Our culture is full of tales of the undead walking the Earth, from our religions to our comic books. But, some sort of zombie apocalypse isn't actually possible, right?
Actually, yes. It's quite possible. Here's five ways it could happen, according to science.
As seen in ...
Resident Evil IV
What are they?
Parasites that turn victims into mindless, zombie-like slaves are fairly common in nature. There's one called toxoplasmosa gondii that seems to devote its entire existence to being terrifying.
This bug infects rats, but can only breed inside the intestines of a cat. The parasite knows it needs to get the rat inside the cat (yes, we realize this sounds like the beginning of the most fucked-up Dr. Seuss poem ever) so the parasite takes over the rat's freaking brain, and intentionally makes it scurry toward where the cats hang out. The rat is being programmed to get itself eaten, and it doesn't even know.
Of course, those are just rats, right?
How it can result in zombies:
Hey, did we mention that half the human population on Earth is infected with toxoplasmosa, and don't know it? Hey, maybe you're one of them. Flip a coin.
Oh, also, they've done studies and shown that the infected see a change in their personality and have a higher chance of going batshit insane.
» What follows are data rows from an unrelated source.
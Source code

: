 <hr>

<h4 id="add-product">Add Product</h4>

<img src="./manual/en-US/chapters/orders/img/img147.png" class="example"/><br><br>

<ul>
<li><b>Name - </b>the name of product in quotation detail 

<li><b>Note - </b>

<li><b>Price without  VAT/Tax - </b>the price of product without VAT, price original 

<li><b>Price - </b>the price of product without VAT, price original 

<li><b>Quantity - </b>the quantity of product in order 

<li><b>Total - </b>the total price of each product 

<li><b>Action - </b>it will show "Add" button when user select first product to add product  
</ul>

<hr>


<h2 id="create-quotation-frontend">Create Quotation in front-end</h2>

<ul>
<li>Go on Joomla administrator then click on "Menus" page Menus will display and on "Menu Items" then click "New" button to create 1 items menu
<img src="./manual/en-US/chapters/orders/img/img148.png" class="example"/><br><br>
Chances this could cause a zombie apocalypse:
Humans and rats aren't all that different; thats why they use them to test our drugs. All it takes is a more evolved version of toxoplasmosa, one that could to do us what it does to the rats. So, imagine if half the world suddenly had no instinct for self-preservation or rational thought. Even less than they do now, we mean.
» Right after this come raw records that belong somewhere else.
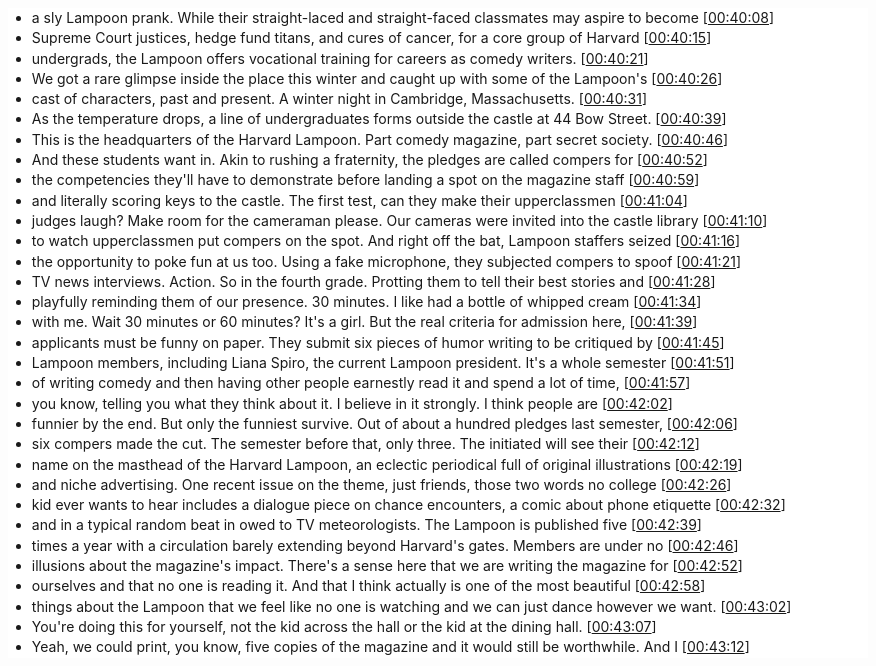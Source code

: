 *  a sly Lampoon prank. While their straight-laced and straight-faced classmates may aspire to become [[00:40:08](https://www.youtube.com/watch?v=P1CGR2TuA7s&t=2408.64s)]
*  Supreme Court justices, hedge fund titans, and cures of cancer, for a core group of Harvard [[00:40:15](https://www.youtube.com/watch?v=P1CGR2TuA7s&t=2415.2s)]
*  undergrads, the Lampoon offers vocational training for careers as comedy writers. [[00:40:21](https://www.youtube.com/watch?v=P1CGR2TuA7s&t=2421.2s)]
*  We got a rare glimpse inside the place this winter and caught up with some of the Lampoon's [[00:40:26](https://www.youtube.com/watch?v=P1CGR2TuA7s&t=2426.8799999999997s)]
*  cast of characters, past and present. A winter night in Cambridge, Massachusetts. [[00:40:31](https://www.youtube.com/watch?v=P1CGR2TuA7s&t=2431.8399999999997s)]
*  As the temperature drops, a line of undergraduates forms outside the castle at 44 Bow Street. [[00:40:39](https://www.youtube.com/watch?v=P1CGR2TuA7s&t=2439.9199999999996s)]
*  This is the headquarters of the Harvard Lampoon. Part comedy magazine, part secret society. [[00:40:46](https://www.youtube.com/watch?v=P1CGR2TuA7s&t=2446.56s)]
*  And these students want in. Akin to rushing a fraternity, the pledges are called compers for [[00:40:52](https://www.youtube.com/watch?v=P1CGR2TuA7s&t=2452.48s)]
*  the competencies they'll have to demonstrate before landing a spot on the magazine staff [[00:40:59](https://www.youtube.com/watch?v=P1CGR2TuA7s&t=2459.04s)]
*  and literally scoring keys to the castle. The first test, can they make their upperclassmen [[00:41:04](https://www.youtube.com/watch?v=P1CGR2TuA7s&t=2464.0s)]
*  judges laugh? Make room for the cameraman please. Our cameras were invited into the castle library [[00:41:10](https://www.youtube.com/watch?v=P1CGR2TuA7s&t=2470.32s)]
*  to watch upperclassmen put compers on the spot. And right off the bat, Lampoon staffers seized [[00:41:16](https://www.youtube.com/watch?v=P1CGR2TuA7s&t=2476.0800000000004s)]
*  the opportunity to poke fun at us too. Using a fake microphone, they subjected compers to spoof [[00:41:21](https://www.youtube.com/watch?v=P1CGR2TuA7s&t=2481.76s)]
*  TV news interviews. Action. So in the fourth grade. Protting them to tell their best stories and [[00:41:28](https://www.youtube.com/watch?v=P1CGR2TuA7s&t=2488.6400000000003s)]
*  playfully reminding them of our presence. 30 minutes. I like had a bottle of whipped cream [[00:41:34](https://www.youtube.com/watch?v=P1CGR2TuA7s&t=2494.64s)]
*  with me. Wait 30 minutes or 60 minutes? It's a girl. But the real criteria for admission here, [[00:41:39](https://www.youtube.com/watch?v=P1CGR2TuA7s&t=2499.2799999999997s)]
*  applicants must be funny on paper. They submit six pieces of humor writing to be critiqued by [[00:41:45](https://www.youtube.com/watch?v=P1CGR2TuA7s&t=2505.52s)]
*  Lampoon members, including Liana Spiro, the current Lampoon president. It's a whole semester [[00:41:51](https://www.youtube.com/watch?v=P1CGR2TuA7s&t=2511.2s)]
*  of writing comedy and then having other people earnestly read it and spend a lot of time, [[00:41:57](https://www.youtube.com/watch?v=P1CGR2TuA7s&t=2517.12s)]
*  you know, telling you what they think about it. I believe in it strongly. I think people are [[00:42:02](https://www.youtube.com/watch?v=P1CGR2TuA7s&t=2522.24s)]
*  funnier by the end. But only the funniest survive. Out of about a hundred pledges last semester, [[00:42:06](https://www.youtube.com/watch?v=P1CGR2TuA7s&t=2526.3999999999996s)]
*  six compers made the cut. The semester before that, only three. The initiated will see their [[00:42:12](https://www.youtube.com/watch?v=P1CGR2TuA7s&t=2532.7999999999997s)]
*  name on the masthead of the Harvard Lampoon, an eclectic periodical full of original illustrations [[00:42:19](https://www.youtube.com/watch?v=P1CGR2TuA7s&t=2539.52s)]
*  and niche advertising. One recent issue on the theme, just friends, those two words no college [[00:42:26](https://www.youtube.com/watch?v=P1CGR2TuA7s&t=2546.16s)]
*  kid ever wants to hear includes a dialogue piece on chance encounters, a comic about phone etiquette [[00:42:32](https://www.youtube.com/watch?v=P1CGR2TuA7s&t=2552.64s)]
*  and in a typical random beat in owed to TV meteorologists. The Lampoon is published five [[00:42:39](https://www.youtube.com/watch?v=P1CGR2TuA7s&t=2559.2799999999997s)]
*  times a year with a circulation barely extending beyond Harvard's gates. Members are under no [[00:42:46](https://www.youtube.com/watch?v=P1CGR2TuA7s&t=2566.8799999999997s)]
*  illusions about the magazine's impact. There's a sense here that we are writing the magazine for [[00:42:52](https://www.youtube.com/watch?v=P1CGR2TuA7s&t=2572.8s)]
*  ourselves and that no one is reading it. And that I think actually is one of the most beautiful [[00:42:58](https://www.youtube.com/watch?v=P1CGR2TuA7s&t=2578.2400000000002s)]
*  things about the Lampoon that we feel like no one is watching and we can just dance however we want. [[00:43:02](https://www.youtube.com/watch?v=P1CGR2TuA7s&t=2582.4s)]
*  You're doing this for yourself, not the kid across the hall or the kid at the dining hall. [[00:43:07](https://www.youtube.com/watch?v=P1CGR2TuA7s&t=2587.76s)]
*  Yeah, we could print, you know, five copies of the magazine and it would still be worthwhile. And I [[00:43:12](https://www.youtube.com/watch?v=P1CGR2TuA7s&t=2592.2400000000002s)]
If you're comforting yourself with the thought that it may take forever for such a parasite to evolve, you're forgetting about all the biological weapons programs around the world, intentionally weaponizing such bugs. You've got to wonder if the lab workers don't carry out their work under the unwitting command of the toxoplasmosa gondii already in their brains. If you don't want to sleep at night, that is.
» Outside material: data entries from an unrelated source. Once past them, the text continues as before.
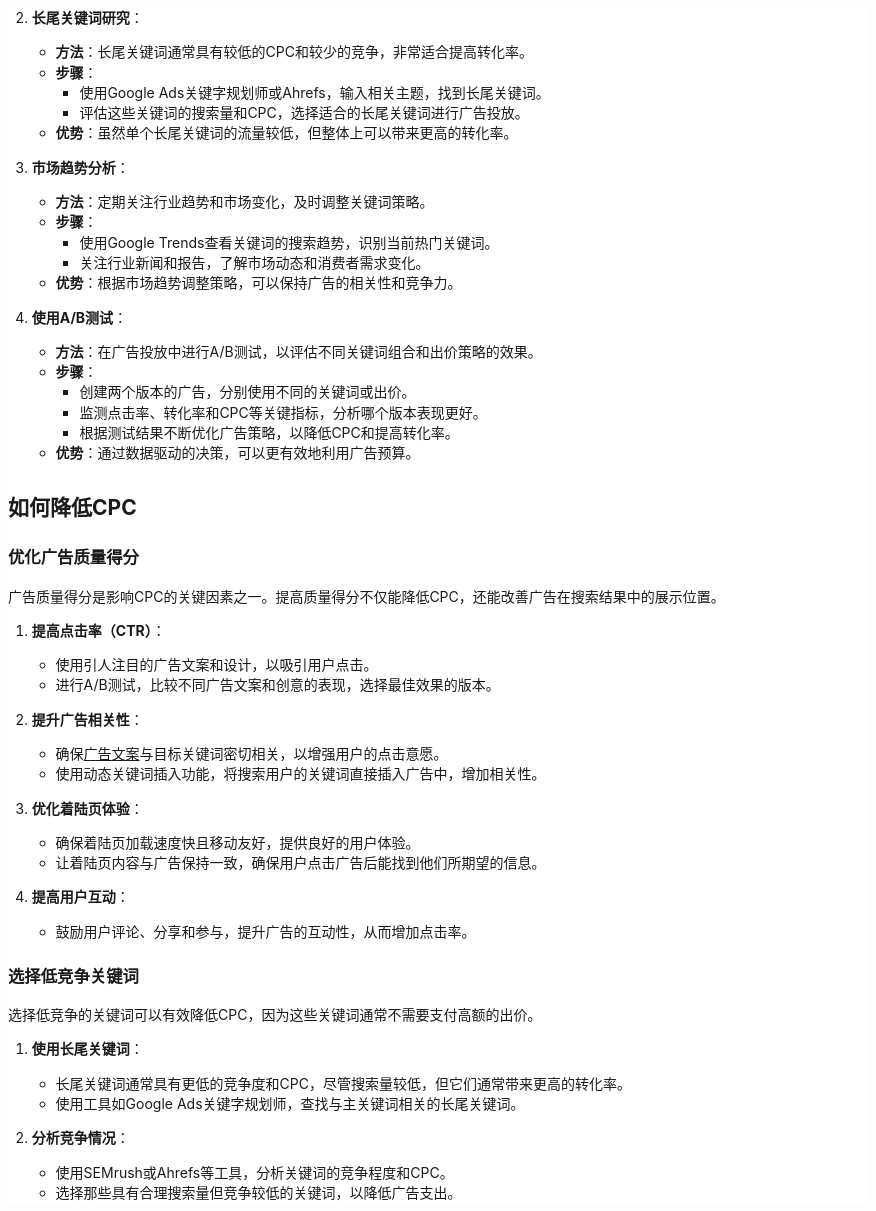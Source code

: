 2. **长尾关键词研究**：
   - **方法**：长尾关键词通常具有较低的CPC和较少的竞争，非常适合提高转化率。
   - **步骤**：
     - 使用Google Ads关键字规划师或Ahrefs，输入相关主题，找到长尾关键词。
     - 评估这些关键词的搜索量和CPC，选择适合的长尾关键词进行广告投放。
   - **优势**：虽然单个长尾关键词的流量较低，但整体上可以带来更高的转化率。

3. **市场趋势分析**：
   - **方法**：定期关注行业趋势和市场变化，及时调整关键词策略。
   - **步骤**：
     - 使用Google Trends查看关键词的搜索趋势，识别当前热门关键词。
     - 关注行业新闻和报告，了解市场动态和消费者需求变化。
   - **优势**：根据市场趋势调整策略，可以保持广告的相关性和竞争力。

4. **使用A/B测试**：
   - **方法**：在广告投放中进行A/B测试，以评估不同关键词组合和出价策略的效果。
   - **步骤**：
     - 创建两个版本的广告，分别使用不同的关键词或出价。
     - 监测点击率、转化率和CPC等关键指标，分析哪个版本表现更好。
     - 根据测试结果不断优化广告策略，以降低CPC和提高转化率。
   - **优势**：通过数据驱动的决策，可以更有效地利用广告预算。

## 如何降低CPC


### 优化广告质量得分

广告质量得分是影响CPC的关键因素之一。提高质量得分不仅能降低CPC，还能改善广告在搜索结果中的展示位置。

1. **提高点击率（CTR）**：
   - 使用引人注目的广告文案和设计，以吸引用户点击。
   - 进行A/B测试，比较不同广告文案和创意的表现，选择最佳效果的版本。

2. **提升广告相关性**：
   - 确保[广告文案](https://chloevolution.com/zh-cn/posts/create-sem-copy/)与目标关键词密切相关，以增强用户的点击意愿。
   - 使用动态关键词插入功能，将搜索用户的关键词直接插入广告中，增加相关性。

3. **优化着陆页体验**：
   - 确保着陆页加载速度快且移动友好，提供良好的用户体验。
   - 让着陆页内容与广告保持一致，确保用户点击广告后能找到他们所期望的信息。

4. **提高用户互动**：
   - 鼓励用户评论、分享和参与，提升广告的互动性，从而增加点击率。

### 选择低竞争关键词

选择低竞争的关键词可以有效降低CPC，因为这些关键词通常不需要支付高额的出价。

1. **使用长尾关键词**：
   - 长尾关键词通常具有更低的竞争度和CPC，尽管搜索量较低，但它们通常带来更高的转化率。
   - 使用工具如Google Ads关键字规划师，查找与主关键词相关的长尾关键词。

2. **分析竞争情况**：
   - 使用SEMrush或Ahrefs等工具，分析关键词的竞争程度和CPC。
   - 选择那些具有合理搜索量但竞争较低的关键词，以降低广告支出。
You may be protesting that technically these people have never been dead and thus don't fit the dictionary definition of "zombies," but we can assure you that the distinction won't matter a whole lot once these groaning hordes are clawing their way through your windows.
As seen in ...
The movie The Serpent and the Rainbow, the upcoming Resident Evil 5 video game.
What are they?
There are certain kinds of poisons that slow your bodily functions to the point that you'll be considered dead, even to a doctor (okay, maybe not to a good doctor). The poison from fugu (Japanese blowfish) can do this.
The victims can then be brought back under the effects of a drug like datura stramonium (or other chemicals called alkaloids) that leave them in a trance-like state with no memory, but still able to perform simple tasks like eating, sleeping, moaning and shambling around with their arms outstretched.